The grocery store hate is bizarre to me too, it seems like you’d have to be some kind of shut-in to hate grocery stores. I like to wander in the big Central Market on Lamar in Austin sometimes just to see what’s there and check out the bulk bins, those bulk bins are really pretty wonderful. It’s nice to find new foods to try out and cook or find odd candies for the kids to try. I like wandering in produce sections just because there are lovely things to see and smell there, and occasionally interesting new fruits or vegetables to try. My local H.E.B. has a fantastic cheese section I visit even when I don’t need cheese just because it’s lovely to see and the person who runs that section likes feedback on what to get. It’s nice. I go to Trader Joes sometimes even though I never need to go there since I like the place and the lovely things they carry as well.
*waves*
A couple of minutes of dealing with other people in a supermarket and I’m ready to start stabbing.
The shops themselves are fine, although I don’t in any way enjoy being in them.
Damn you, autocorrect.
Also… I’m stealing that shit.

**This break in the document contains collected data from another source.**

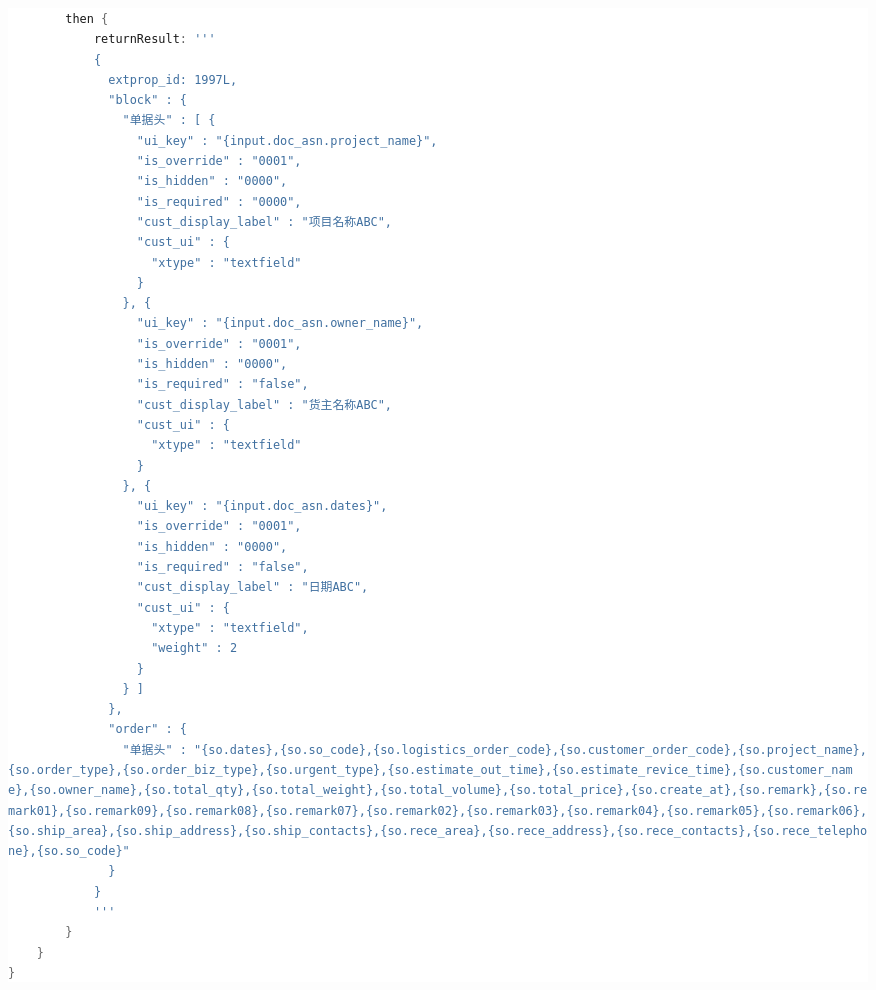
 ```groovy
        then {
            returnResult: '''
            {
              extprop_id: 1997L,
              "block" : {
                "单据头" : [ {
                  "ui_key" : "{input.doc_asn.project_name}",
                  "is_override" : "0001",
                  "is_hidden" : "0000",
                  "is_required" : "0000",
                  "cust_display_label" : "项目名称ABC",
                  "cust_ui" : {
                    "xtype" : "textfield"
                  }
                }, {
                  "ui_key" : "{input.doc_asn.owner_name}",
                  "is_override" : "0001",
                  "is_hidden" : "0000",
                  "is_required" : "false",
                  "cust_display_label" : "货主名称ABC",
                  "cust_ui" : {
                    "xtype" : "textfield"
                  }
                }, {
                  "ui_key" : "{input.doc_asn.dates}",
                  "is_override" : "0001",
                  "is_hidden" : "0000",
                  "is_required" : "false",
                  "cust_display_label" : "日期ABC",
                  "cust_ui" : {
                    "xtype" : "textfield",
                    "weight" : 2
                  }
                } ]
              },
              "order" : {
                "单据头" : "{so.dates},{so.so_code},{so.logistics_order_code},{so.customer_order_code},{so.project_name},{so.order_type},{so.order_biz_type},{so.urgent_type},{so.estimate_out_time},{so.estimate_revice_time},{so.customer_name},{so.owner_name},{so.total_qty},{so.total_weight},{so.total_volume},{so.total_price},{so.create_at},{so.remark},{so.remark01},{so.remark09},{so.remark08},{so.remark07},{so.remark02},{so.remark03},{so.remark04},{so.remark05},{so.remark06},{so.ship_area},{so.ship_address},{so.ship_contacts},{so.rece_area},{so.rece_address},{so.rece_contacts},{so.rece_telephone},{so.so_code}"
              }
            }
            '''
        }
    }
}
```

Hope you don’t mind.
“feeeeemales!”
“hu-man feeeeemales”!
God help me, quarks is awesome.
[ETA] Oh god, do you think there is Odo/quark slashfic?
As a guy who harvests his own salt from the sea, uses exotic enzymes on meat, has an inferno pit in his back yard along with a sous vide setup, a decent sized garden and all my grandparents ball/Kerr jars…
This thread gives me the giggles.
I am totes gonna buy some soylent. Stash it in the back of my car next to the distilled water.
Want to eat food basically as a pill? Go nuts. But did he actually question having a kitchen in his apartment? Sure, cap pipes and wires off if you want… But still run them to code before you cap.
I prefer a square foot garden and some chickens.
Me too. Trimming suckers, training vines caring for life is about as meditative as it gets.
Add a little green dye for added effect, perhaps?
If you don’t want it, don’t install it. At worst it impairs the facility resale value but that’s it.
I am so bad with my suckers and I always plant way too many tomatoes for my tiny 6x9 plot so they turn into 10 feet tall monsters straining to reach the sun. But oh man, nothing makes me feel better than wading into that jungle after a day at the office with a ball of twine and clippers. So good.
http://scienceblogs.com/pharyngula/2015/08/04/techbros-are-hilarious/ makes for a nice teardown.
One thing I forgot: I’ve donated clothes, and sold clothes and purchased them from second hand stores, and in both sorts of places there was always an explicit requirement posted that incoming clothes had to be clean. So I’m guessing the places to which he donated his used clothes probably didn’t have any facilities to clean them, and just threw them out.